Under the MBLAA, mortgage brokerages are required to take reasonable steps to ensure that a mortgage or an investment in a mortgage is suitable for a client (i.e., borrower, lender or investor) based on the needs and circumstances of the client. Brokerages are also required to provide clients with certain disclosures, including written disclosure of the material risks of a mortgage or investment in a mortgage.
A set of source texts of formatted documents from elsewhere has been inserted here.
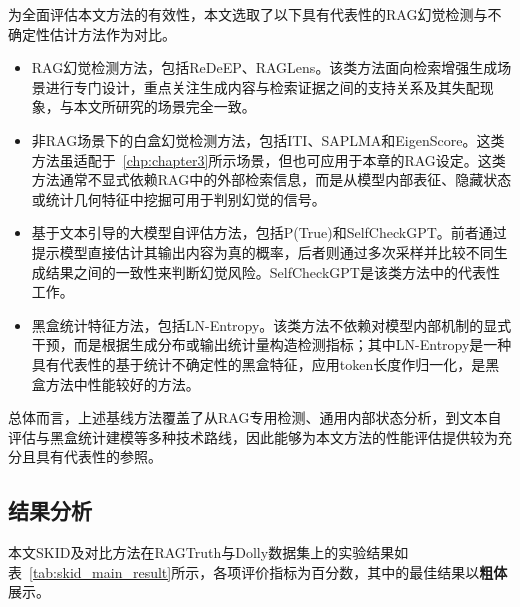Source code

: 为全面评估本文方法的有效性，本文选取了以下具有代表性的RAG幻觉检测与不确定性估计方法作为对比。

\begin{itemize}
  \item RAG幻觉检测方法，包括ReDeEP\cite{sun2025redeep}、RAGLens\cite{xiong2025toward}。该类方法面向检索增强生成场景进行专门设计，重点关注生成内容与检索证据之间的支持关系及其失配现象，与本文所研究的场景完全一致。
  \item 非RAG场景下的白盒幻觉检测方法，包括ITI\cite{li2023inference}、SAPLMA\cite{azaria2023internal}和EigenScore\cite{chen2024inside}。这类方法虽适配于~\ref{chp:chapter3}所示场景，但也可应用于本章的RAG设定。这类方法通常不显式依赖RAG中的外部检索信息，而是从模型内部表征、隐藏状态或统计几何特征中挖掘可用于判别幻觉的信号。
  \item 基于文本引导的大模型自评估方法，包括P(True)\cite{kadavath2022language}和SelfCheckGPT\cite{manakul2023selfcheckgpt}。前者通过提示模型直接估计其输出内容为真的概率，后者则通过多次采样并比较不同生成结果之间的一致性来判断幻觉风险。SelfCheckGPT是该类方法中的代表性工作。
  \item 黑盒统计特征方法，包括LN-Entropy\cite{malinin2021uncertainty}。该类方法不依赖对模型内部机制的显式干预，而是根据生成分布或输出统计量构造检测指标；其中LN-Entropy是一种具有代表性的基于统计不确定性的黑盒特征，应用token长度作归一化，是黑盒方法中性能较好的方法。
\end{itemize}

总体而言，上述基线方法覆盖了从RAG专用检测、通用内部状态分析，到文本自评估与黑盒统计建模等多种技术路线，因此能够为本文方法的性能评估提供较为充分且具有代表性的参照。

\subsection{结果分析}\label{subsec:skid_result_analysis}

本文SKID及对比方法在RAGTruth与Dolly数据集上的实验结果如表~\ref{tab:skid_main_result}所示，各项评价指标为百分数，其中的最佳结果以\textbf{粗体}展示。

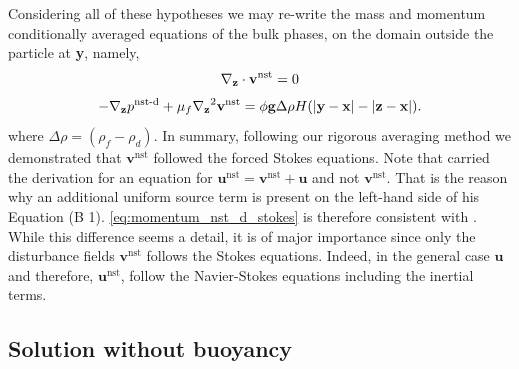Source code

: Considering all of these hypotheses we may re-write the mass and momentum conditionally averaged equations of the bulk phases, on the domain outside the particle at \textbf{y}, namely,
\begin{equation}
    \pddz \cdot \textbf{v}^\text{nst}
    = 0
    \label{eq:mass_nst_d_stokes}
\end{equation}
\begin{equation}
    - \pddz p^\text{nst-d} 
    + \mu_f \pddz^2 \textbf{v}^\text{nst}
    = 
    \phi
    \textbf{g}
    \Delta\rho H(|\textbf{y} - \textbf{x}| - |\textbf{z} - \textbf{x}|). 
    \label{eq:momentum_nst_d_stokes}
\end{equation}
where $\Delta \rho = (\rho_f - \rho_d)$. 
In summary, following our rigorous averaging method we demonstrated that $\textbf{v}^\text{nst}$ followed the forced Stokes equations. 
Note that \citet{zhang2021ensemble} carried the derivation for an equation for $\textbf{u}^\text{nst} = \textbf{v}^\text{nst} + \textbf{u}$ and not $\textbf{v}^\text{nst}$. 
That is the reason why an additional uniform source term is present on the left-hand side of his Equation (B 1). 
\ref{eq:momentum_nst_d_stokes} is therefore consistent with \citet{zhang2021ensemble}. 
While this difference seems a detail, it is of major importance since only the disturbance fields $\textbf{v}^\text{nst}$ follows the Stokes equations.
Indeed, in the general case $\textbf{u}$ and therefore, $\textbf{u}^\text{nst}$, follow the Navier-Stokes equations including the inertial terms. 






\subsection{Solution without buoyancy } 

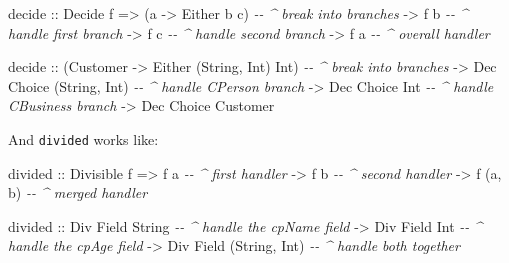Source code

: \documentclass[]{article}
\newenvironment{Shaded}{}{}
\newcommand{\CommentTok}[1]{\textcolor[rgb]{0.38,0.63,0.69}{\textit{#1}}}
\newcommand{\DataTypeTok}[1]{\textcolor[rgb]{0.56,0.13,0.00}{#1}}
\newcommand{\NormalTok}[1]{#1}
\newcommand{\OtherTok}[1]{\textcolor[rgb]{0.00,0.44,0.13}{#1}}
\begin{document}
\begin{Shaded}
\begin{Highlighting}[]
\NormalTok{decide}
\OtherTok{    ::} \DataTypeTok{Decide}\NormalTok{ f}
    \OtherTok{=>}\NormalTok{ (a }\OtherTok{{-}>} \DataTypeTok{Either}\NormalTok{ b c)    }\CommentTok{{-}{-} \^{} break into branches}
    \OtherTok{{-}>}\NormalTok{ f b                  }\CommentTok{{-}{-} \^{} handle first branch}
    \OtherTok{{-}>}\NormalTok{ f c                  }\CommentTok{{-}{-} \^{} handle second branch}
    \OtherTok{{-}>}\NormalTok{ f a                  }\CommentTok{{-}{-} \^{} overall handler}

\NormalTok{decide}
\OtherTok{    ::}\NormalTok{ (}\DataTypeTok{Customer} \OtherTok{{-}>} \DataTypeTok{Either}\NormalTok{ (}\DataTypeTok{String}\NormalTok{, }\DataTypeTok{Int}\NormalTok{) }\DataTypeTok{Int}\NormalTok{)   }\CommentTok{{-}{-} \^{} break into branches}
    \OtherTok{{-}>} \DataTypeTok{Dec} \DataTypeTok{Choice}\NormalTok{ (}\DataTypeTok{String}\NormalTok{, }\DataTypeTok{Int}\NormalTok{)                 }\CommentTok{{-}{-} \^{} handle CPerson branch}
    \OtherTok{{-}>} \DataTypeTok{Dec} \DataTypeTok{Choice} \DataTypeTok{Int}                           \CommentTok{{-}{-} \^{} handle CBusiness branch}
    \OtherTok{{-}>} \DataTypeTok{Dec} \DataTypeTok{Choice} \DataTypeTok{Customer}
\end{Highlighting}
\end{Shaded}

And \texttt{divided} works like:

\begin{Shaded}
\begin{Highlighting}[]
\NormalTok{divided}
\OtherTok{    ::} \DataTypeTok{Divisible}\NormalTok{ f}
    \OtherTok{=>}\NormalTok{ f a          }\CommentTok{{-}{-} \^{} first handler}
    \OtherTok{{-}>}\NormalTok{ f b          }\CommentTok{{-}{-} \^{} second handler}
    \OtherTok{{-}>}\NormalTok{ f (a, b)     }\CommentTok{{-}{-} \^{} merged handler}

\NormalTok{divided}
\OtherTok{    ::} \DataTypeTok{Div} \DataTypeTok{Field} \DataTypeTok{String}          \CommentTok{{-}{-} \^{} handle the cpName field}
    \OtherTok{{-}>} \DataTypeTok{Div} \DataTypeTok{Field} \DataTypeTok{Int}             \CommentTok{{-}{-} \^{} handle the cpAge field}
    \OtherTok{{-}>} \DataTypeTok{Div} \DataTypeTok{Field}\NormalTok{ (}\DataTypeTok{String}\NormalTok{, }\DataTypeTok{Int}\NormalTok{)   }\CommentTok{{-}{-} \^{} handle both together}
\end{Highlighting}
\end{Shaded}
\end{document}
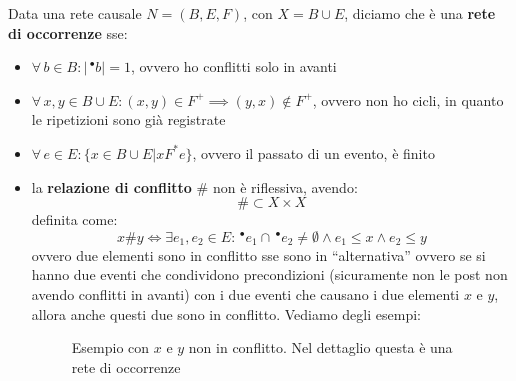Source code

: \documentclass[a4paper,12pt, oneside]{book}
\begin{document}
\begin{definizione}
  Data una rete causale $N=(B,E,F)$, con $X=B\cup E$, diciamo che è una
  \textbf{rete di occorrenze} sse:
  \begin{itemize}
    \item $\forall\,b\in B:|\,^\bullet b|=1$, ovvero ho conflitti solo in
    avanti
    \item $\forall\,x,y\in B\cup E:(x,y)\in F^+\implies (y,x)\not\in F^+$,
    ovvero non ho cicli, in quanto le ripetizioni sono già registrate
    \item $\forall\,e\in E:\{x\in B\cup E|xF^*e\}$, ovvero il passato di un
    evento, è finito 
    \item la \textbf{relazione di conflitto} $\#$ non è riflessiva, avendo:
    \[\#\subset X\times X\]
    definita come:
    \[x\# y\iff \exists e_1,e_2\in E:\,^\bullet e_1\cap \,^\bullet e_2\neq
      \emptyset \land e_1\leq x\land e_2\leq y\]
    ovvero due elementi sono in conflitto sse sono in ``alternativa'' ovvero se
    si hanno due eventi che condividono precondizioni (sicuramente non le post
    non avendo conflitti in avanti) con i due eventi che causano i due elementi
    $x$ e $y$, allora anche questi due sono in conflitto. Vediamo degli esempi:
    \begin{figure}[H]
      \centering
      \caption{Esempio con $x$ e $y$ non in conflitto. Nel dettaglio questa è
        una rete di occorrenze}
      \label{fig:esemp}
    \end{figure}
    \begin{figure}[H]
      \centering
\end{figure}
\end{itemize}
\end{definizione}
\end{document}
In order to enhance consumer protection for syndicated mortgage investments, the Ministry of Finance strengthened investor protections under the MBLAA. The July 1, 2018 amendments made to O. Reg. 188/08 require mortgage brokerages that deal with non-qualified syndicated mortgage transactions to complete the following prescribed forms:

  • Form 3.0 – Information about Investor/Lender in a Non-Qualified Syndicated Mortgage
  • Form 3.1 – Suitability Assessment for Investor/Lender in a Non-Qualified Syndicated Mortgage
  • Form 3.2 – Disclosure Statement for Investor/Lender in a Non-Qualified Syndicated Mortgage

Effective date and future review

This Interpretation Guidance was effective December 5, 2019. It was updated on March 10, 2021 to update its application period in order to reflect the transfer of non-qualified syndicated mortgages with non-Permitted Clients to the Ontario Securities Commission effective July 1, 2021.
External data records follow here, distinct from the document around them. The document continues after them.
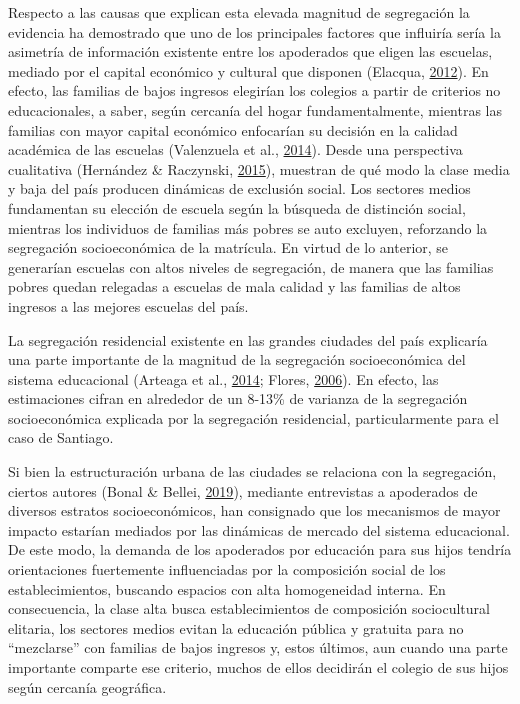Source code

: \documentclass[
]{article}
\begin{document}
Respecto a las causas que explican esta elevada magnitud de segregación
la evidencia ha demostrado que uno de los principales factores que
influiría sería la asimetría de información existente entre los
apoderados que eligen las escuelas, mediado por el capital económico y
cultural que disponen (Elacqua,
\protect\hyperlink{ref-elacqua_impact_2012}{2012}). En efecto, las
familias de bajos ingresos elegirían los colegios a partir de criterios
no educacionales, a saber, según cercanía del hogar fundamentalmente,
mientras las familias con mayor capital económico enfocarían su decisión
en la calidad académica de las escuelas (Valenzuela et al.,
\protect\hyperlink{ref-valenzuela_socioeconomic_2014}{2014}). Desde una
perspectiva cualitativa (Hernández \& Raczynski,
\protect\hyperlink{ref-hernandez_eleccion_2015}{2015}), muestran de qué
modo la clase media y baja del país producen dinámicas de exclusión
social. Los sectores medios fundamentan su elección de escuela según la
búsqueda de distinción social, mientras los individuos de familias más
pobres se auto excluyen, reforzando la segregación socioeconómica de la
matrícula. En virtud de lo anterior, se generarían escuelas con altos
niveles de segregación, de manera que las familias pobres quedan
relegadas a escuelas de mala calidad y las familias de altos ingresos a
las mejores escuelas del país.

La segregación residencial existente en las grandes ciudades del país
explicaría una parte importante de la magnitud de la segregación
socioeconómica del sistema educacional (Arteaga et al.,
\protect\hyperlink{ref-arteaga_school_2014}{2014}; Flores,
\protect\hyperlink{ref-flores_consecuencias_2006}{2006}). En efecto, las
estimaciones cifran en alrededor de un 8-13\% de varianza de la
segregación socioeconómica explicada por la segregación residencial,
particularmente para el caso de Santiago.

Si bien la estructuración urbana de las ciudades se relaciona con la
segregación, ciertos autores (Bonal \& Bellei,
\protect\hyperlink{ref-bonal_understanding_2019b}{2019}), mediante
entrevistas a apoderados de diversos estratos socioeconómicos, han
consignado que los mecanismos de mayor impacto estarían mediados por las
dinámicas de mercado del sistema educacional. De este modo, la demanda
de los apoderados por educación para sus hijos tendría orientaciones
fuertemente influenciadas por la composición social de los
establecimientos, buscando espacios con alta homogeneidad interna. En
consecuencia, la clase alta busca establecimientos de composición
sociocultural elitaria, los sectores medios evitan la educación pública
y gratuita para no ``mezclarse'' con familias de bajos ingresos y, estos
últimos, aun cuando una parte importante comparte ese criterio, muchos
de ellos decidirán el colegio de sus hijos según cercanía geográfica.
\end{document}
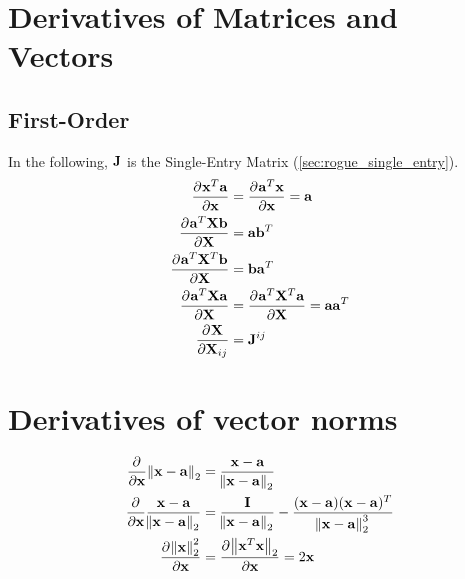 \section{Derivatives of Matrices and Vectors}

\subsection{First-Order}

In the following, $\mathbf{J}$ is the Single-Entry Matrix (\autoref{sec:rogue_single_entry}).
\begin{align}
\pd{\vx^T \va}{\vx}     &= \pd{\va^T \vx}{\vx} = \va          \\
\pd{\va^T\mX\vb}{\mX}   &= \va\vb^T                           \\
\pd{\va^T\mX^T\vb}{\mX} &= \vb\va^T                           \\
\pd{\va^T\mX\va}{\mX}   &= \pd{\va^T\mX^T\va}{\mX} = \va\va^T \\
\pd{\mX}{\mX_{ij}}      &= \mJ^{ij}                              %
\end{align}

\section{Derivatives of vector norms}

\begin{align}
\frac{\partial^{} }{\partial \mathbf{x}}\norm{\mathbf{x}-\mathbf{a}}_2 &= \frac{\mathbf{x}-\mathbf{a}}{\norm{\mathbf{x}-\mathbf{a}}_2} \\
\frac{\partial^{} }{\partial \mathbf{x}}\frac{\mathbf{x}-\mathbf{a}}{\norm{\mathbf{x}-\mathbf{a}}_2} &= \frac{\mathbf{I}}{\norm{\mathbf{x}-\mathbf{a}}_2}-\frac{(\mathbf{x}-\mathbf{a})(\mathbf{x}-\mathbf{a})^T}{\norm{\mathbf{x}-\mathbf{a}}_2^3} \\
\frac{\partial^{} \norm{\mathbf{x}}_2^2}{\partial \mathbf{x}} &= \frac{\partial^{} \norm{\mathbf{x}^T\mathbf{x}}_2}{\partial \mathbf{x}} = 2\mathbf{x}
\end{align}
The latest possible date for FSRA to initiate a review of this Interpretation will be March 1, 2024.

About this guidance

Interpretation documents set out FSRA’s view of requirements under its legislative mandate (i.e. legislation, regulations and rules). Visit FSRA’s Guidance Framework to learn more.

Effective Date: December 5, 2019

Updated: March 10, 2021


1 A non-qualified syndicated mortgage is a syndicated mortgage that does not meet the definition of a qualified syndicated mortgage pursuant to subsection 1(2) of O. Reg. 188/08, and is not incurred for the construction or development of property pursuant to subsection 1(3) of O. Reg. 188/08.

2 The designated classes of investors are defined in Section 2 of Ontario Regulation 188/08 (Mortgage Brokerages: Standards of Practice). These include classes for individuals who have net income before taxes and net financial assets above a defined limit.

3 Financial assets being cash, securities within the meaning of the Securities Act, the cash surrender value of a life insurance contract; a deposit or evidence of a deposit.